How to answer "What's your greatest weakness?"

Alex By Alex · 12-year UK recruiter · Updated April 2026

Interviewers also phrase it as:

  • "What are you working on improving?"
  • "What's an area of growth for you?"
  • "What would your manager say you need to develop?"

Why interviewers ask

Tests self-awareness, honesty, and growth orientation simultaneously. Strong answers name a real weakness (not a humblebrag), describe a specific incident where it caused a problem, and show what you've been doing about it. Weak answers fall into two camps: humblebrags ('I'm a perfectionist') or unforced honesty ('I don't manage my time well') without a development arc. Both fail.

Model answer

My genuine development area is [a real, specific weakness — not a disguised strength]. I noticed it sharply when [specific situation where it cost something — a deadline, a relationship, an opportunity]. I've been working on it deliberately for the last [X months] by [specific action — feedback cadence, deliberate practice, coaching, a structured method]. I'm meaningfully better than I was, but I'd be lying if I said it was solved. For this role specifically, [light note on whether the weakness affects core requirements — usually a 'no' or 'partial' with a mitigation].

What to avoid (common bad answer)

My greatest weakness is that I'm a perfectionist — I work too hard and care too much about quality. (Humblebrag — interviewers detect this within 5 seconds and mark you down for it.) Or: My weakness is time management; I struggle with deadlines. (Unforced honesty without a development arc — sounds like you're admitting you can't do the job.) Both fail.
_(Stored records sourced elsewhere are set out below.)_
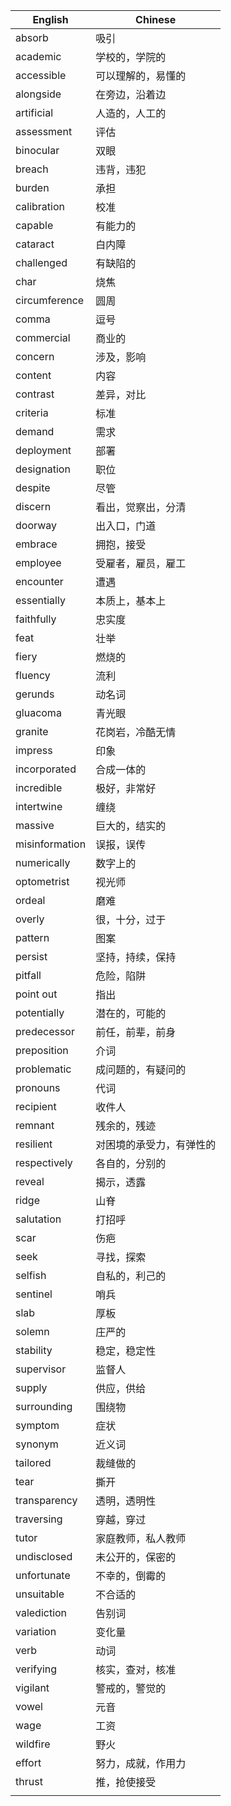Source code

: 
| English        | Chinese      |
| -------------- | ------------ |
| absorb         | 吸引           |
| academic       | 学校的，学院的      |
| accessible     | 可以理解的，易懂的    |
| alongside      | 在旁边，沿着边      |
| artificial     | 人造的，人工的      |
| assessment     | 评估           |
| binocular      | 双眼           |
| breach         | 违背，违犯        |
| burden         | 承担           |
| calibration    | 校准           |
| capable        | 有能力的         |
| cataract       | 白内障          |
| challenged     | 有缺陷的         |
| char           | 烧焦           |
| circumference  | 圆周           |
| comma          | 逗号           |
| commercial     | 商业的          |
| concern        | 涉及，影响        |
| content        | 内容           |
| contrast       | 差异，对比        |
| criteria       | 标准           |
| demand         | 需求           |
| deployment     | 部署           |
| designation    | 职位           |
| despite        | 尽管           |
| discern        | 看出，觉察出，分清    |
| doorway        | 出入口，门道       |
| embrace        | 拥抱，接受        |
| employee       | 受雇者，雇员，雇工    |
| encounter      | 遭遇           |
| essentially    | 本质上，基本上      |
| faithfully     | 忠实度          |
| feat           | 壮举           |
| fiery          | 燃烧的          |
| fluency        | 流利           |
| gerunds        | 动名词          |
| gluacoma       | 青光眼          |
| granite        | 花岗岩，冷酷无情     |
| impress        | 印象           |
| incorporated   | 合成一体的        |
| incredible     | 极好，非常好       |
| intertwine     | 缠绕           |
| massive        | 巨大的，结实的      |
| misinformation | 误报，误传        |
| numerically    | 数字上的         |
| optometrist    | 视光师          |
| ordeal         | 磨难           |
| overly         | 很，十分，过于      |
| pattern        | 图案           |
| persist        | 坚持，持续，保持     |
| pitfall        | 危险，陷阱        |
| point out      | 指出           |
| potentially    | 潜在的，可能的      |
| predecessor    | 前任，前辈，前身     |
| preposition    | 介词           |
| problematic    | 成问题的，有疑问的    |
| pronouns       | 代词           |
| recipient      | 收件人          |
| remnant        | 残余的，残迹       |
| resilient      | 对困境的承受力，有弹性的 |
| respectively   | 各自的，分别的      |
| reveal         | 揭示，透露        |
| ridge          | 山脊           |
| salutation     | 打招呼          |
| scar           | 伤疤           |
| seek           | 寻找，探索        |
| selfish        | 自私的，利己的      |
| sentinel       | 哨兵           |
| slab           | 厚板           |
| solemn         | 庄严的          |
| stability      | 稳定，稳定性       |
| supervisor     | 监督人          |
| supply         | 供应，供给        |
| surrounding    | 围绕物          |
| symptom        | 症状           |
| synonym        | 近义词          |
| tailored       | 裁缝做的         |
| tear           | 撕开           |
| transparency   | 透明，透明性       |
| traversing     | 穿越，穿过        |
| tutor          | 家庭教师，私人教师    |
| undisclosed    | 未公开的，保密的     |
| unfortunate    | 不幸的，倒霉的      |
| unsuitable     | 不合适的         |
| valediction    | 告别词          |
| variation      | 变化量          |
| verb           | 动词           |
| verifying      | 核实，查对，核准     |
| vigilant       | 警戒的，警觉的      |
| vowel          | 元音           |
| wage           | 工资           |
| wildfire       | 野火           |
| effort         | 努力，成就，作用力    |
| thrust         | 推，抢使接受       |
|                |              |
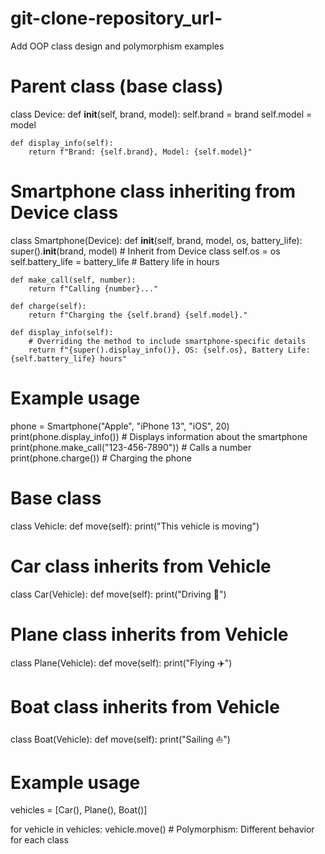 # git-clone-repository_url-
Add OOP class design and polymorphism examples
# Parent class (base class)
class Device:
    def __init__(self, brand, model):
        self.brand = brand
        self.model = model

    def display_info(self):
        return f"Brand: {self.brand}, Model: {self.model}"

# Smartphone class inheriting from Device class
class Smartphone(Device):
    def __init__(self, brand, model, os, battery_life):
        super().__init__(brand, model)  # Inherit from Device class
        self.os = os
        self.battery_life = battery_life  # Battery life in hours

    def make_call(self, number):
        return f"Calling {number}..."

    def charge(self):
        return f"Charging the {self.brand} {self.model}."

    def display_info(self):
        # Overriding the method to include smartphone-specific details
        return f"{super().display_info()}, OS: {self.os}, Battery Life: {self.battery_life} hours"

# Example usage
phone = Smartphone("Apple", "iPhone 13", "iOS", 20)
print(phone.display_info())  # Displays information about the smartphone
print(phone.make_call("123-456-7890"))  # Calls a number
print(phone.charge())  # Charging the phone
# Base class
class Vehicle:
    def move(self):
        print("This vehicle is moving")

# Car class inherits from Vehicle
class Car(Vehicle):
    def move(self):
        print("Driving 🚗")

# Plane class inherits from Vehicle
class Plane(Vehicle):
    def move(self):
        print("Flying ✈️")

# Boat class inherits from Vehicle
class Boat(Vehicle):
    def move(self):
        print("Sailing ⛵")

# Example usage
vehicles = [Car(), Plane(), Boat()]

for vehicle in vehicles:
    vehicle.move()  # Polymorphism: Different behavior for each class
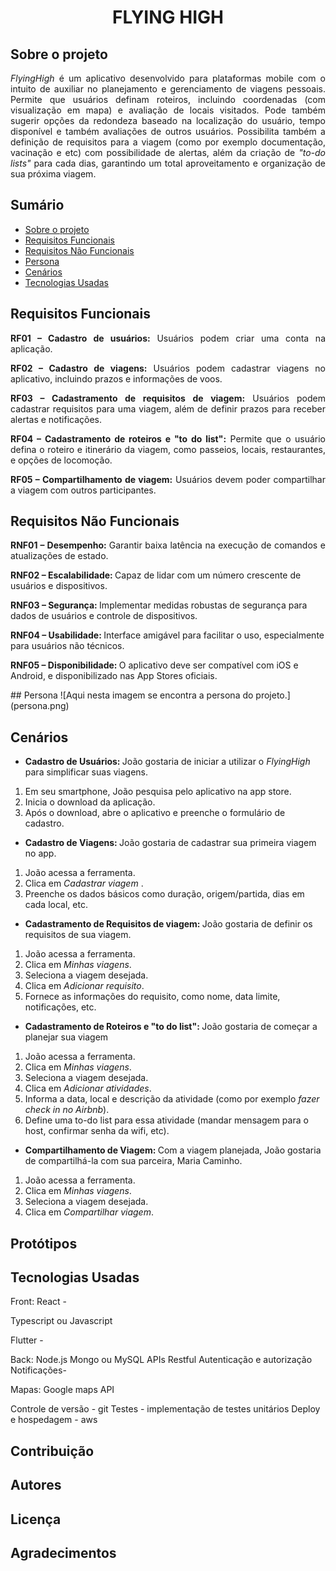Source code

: <h1 align="center">FLYING HIGH</h1>

<p align="justify">

## Sobre o projeto

<p align="justify"><i>FlyingHigh</i> é um aplicativo desenvolvido para plataformas mobile com o intuito de auxiliar no planejamento e gerenciamento de viagens pessoais. 
Permite que usuários definam roteiros, incluindo coordenadas (com visualização em mapa) e avaliação de locais visitados. Pode também sugerir opções da
redondeza baseado na localização do usuário, tempo disponível e também avaliações de outros usuários. Possibilita também a definição de requisitos para
a viagem (como por exemplo documentação, vacinação e etc) com possibilidade de alertas, além da criação de <i>"to-do lists"</i> para cada dias, garantindo um 
total aproveitamento e organização de sua próxima viagem. 
</p>

## Sumário
* [Sobre o projeto](#Sobre-o-projeto)
* [Requisitos Funcionais](#Requisitos-Funcionais)
* [Requisitos Não Funcionais](#Requisitos-Não-Funcionais)
* [Persona](#Persona)
* [Cenários](#Cenários)
* [Tecnologias Usadas](#Tecnologias-Usadas)

## Requisitos Funcionais

<p align="justify"><b>RF01 – Cadastro de usuários:</b> Usuários podem criar uma conta na aplicação.</p>
<p align="justify"><b>RF02 – Cadastro de viagens:</b> Usuários podem cadastrar viagens no aplicativo, incluindo prazos e informações de voos.</p>
<p align="justify"><b>RF03 – Cadastramento de requisitos de viagem:</b> Usuários podem cadastrar requisitos para uma viagem, além de definir prazos para receber alertas e notificações. </p>
<p align="justify"><b>RF04 – Cadastramento de roteiros e "to do list":</b> Permite que o usuário defina o roteiro e itinerário da viagem, como passeios, locais, restaurantes, e opções de locomoção.</p>
<p align="justify"><b>RF05 – Compartilhamento de viagem:</b> Usuários devem poder compartilhar a viagem com outros participantes.</p>


## Requisitos Não Funcionais


<p align="justify">
<b>RNF01 – Desempenho: </b>Garantir baixa latência na execução de comandos e atualizações de estado.

<b>RNF02 – Escalabilidade: </b>Capaz de lidar com um número crescente de usuários e dispositivos.

<b>RNF03 – Segurança: </b>Implementar medidas robustas de segurança para dados de usuários e controle de dispositivos.

<b>RNF04 – Usabilidade: </b>Interface amigável para facilitar o uso, especialmente para usuários não técnicos.

<b>RNF05 – Disponibilidade: </b>O aplicativo deve ser compatível com iOS e Android, e disponibilizado nas App Stores oficiais.
</p>
## Persona
![Aqui nesta imagem se encontra a persona do projeto.](persona.png)

## Cenários

* <b> Cadastro de Usuários: </b>João gostaria de iniciar a utilizar o <i>FlyingHigh</i> para simplificar suas viagens.
1. Em seu smartphone, João pesquisa pelo aplicativo na app store. 
2. Inicia o download da aplicação.
3. Após o download, abre o aplicativo e preenche o formulário de cadastro.

* <b>Cadastro de Viagens: </b>João gostaria de cadastrar sua primeira viagem no app.
1. João acessa a ferramenta.
2. Clica em <i>Cadastrar viagem </i>.
3. Preenche os dados básicos como duração, origem/partida, dias em cada local, etc.

* <b>Cadastramento de Requisitos de viagem: </b>João gostaria de definir os requisitos de sua viagem.
1. João acessa a ferramenta.
2. Clica em <i> Minhas viagens</i>.
3. Seleciona a viagem desejada.
4. Clica em <i> Adicionar requisito</i>.
5.	Fornece as informações do requisito, como nome, data limite, notificações, etc.

* <b>Cadastramento de Roteiros e "to do list": </b>João gostaria de começar a planejar sua viagem
1. João acessa a ferramenta.
2. Clica em <i> Minhas viagens</i>.
3. Seleciona a viagem desejada. 
4. Clica em <i> Adicionar atividades</i>.
5. Informa a data, local e descrição da atividade (como por exemplo <i>fazer check in no Airbnb</i>). 
6. Define uma to-do list para essa atividade (mandar mensagem para o host, confirmar senha da wifi, etc).

* <b>Compartilhamento de Viagem: </b>Com a viagem planejada, João gostaria de compartilhá-la com sua parceira, Maria Caminho. 
1. João acessa a ferramenta.
2. Clica em <i> Minhas viagens</i>.
3. Seleciona a viagem desejada.
4. Clica em <i> Compartilhar viagem</i>.

## Protótipos

## Tecnologias Usadas

Front:
React - 

Typescript ou Javascript

Flutter - 

Back:
Node.js
Mongo ou MySQL
APIs Restful
Autenticação e autorização
Notificações- 

Mapas:
Google maps API

Controle de versão - git
Testes - implementação de testes unitários
Deploy e hospedagem - aws


## Contribuição

## Autores

## Licença

## Agradecimentos


</p>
Structure of a good answer

  • 1 A real weakness — not a humblebrag, not a strength in disguise
  • 2 Specific incident where it caused a real problem
  • 3 Concrete development action you have been taking for several months
  • 4 Honest progress note — better but not solved
  • 5 Brief mitigation for the role-specific implications

Common mistakes

  • 'I'm a perfectionist' / 'I work too hard' — every interviewer rejects this within seconds
  • Picking a weakness that's a core requirement of the role (e.g., 'I struggle with managing teams' for a manager role)
  • Naming a weakness without showing development action — sounds like resignation
  • Naming three weaknesses — too much; pick one and go deep
  • Theoretical weakness without a real-life example — flags you haven't thought about it

Recruiter pro tip

The candidates who land this question well pick a weakness that's real but doesn't undercut the role's core requirements. Example: a senior PM saying 'I default to data when emotional intelligence work matters more — I've been deliberately running 1:1s with stakeholders to build the muscle.' That's a real weakness, evidenced development, and a non-fatal-for-the-role framing. Three components, every time.

FAQ

Can I say my weakness is something irrelevant to the role?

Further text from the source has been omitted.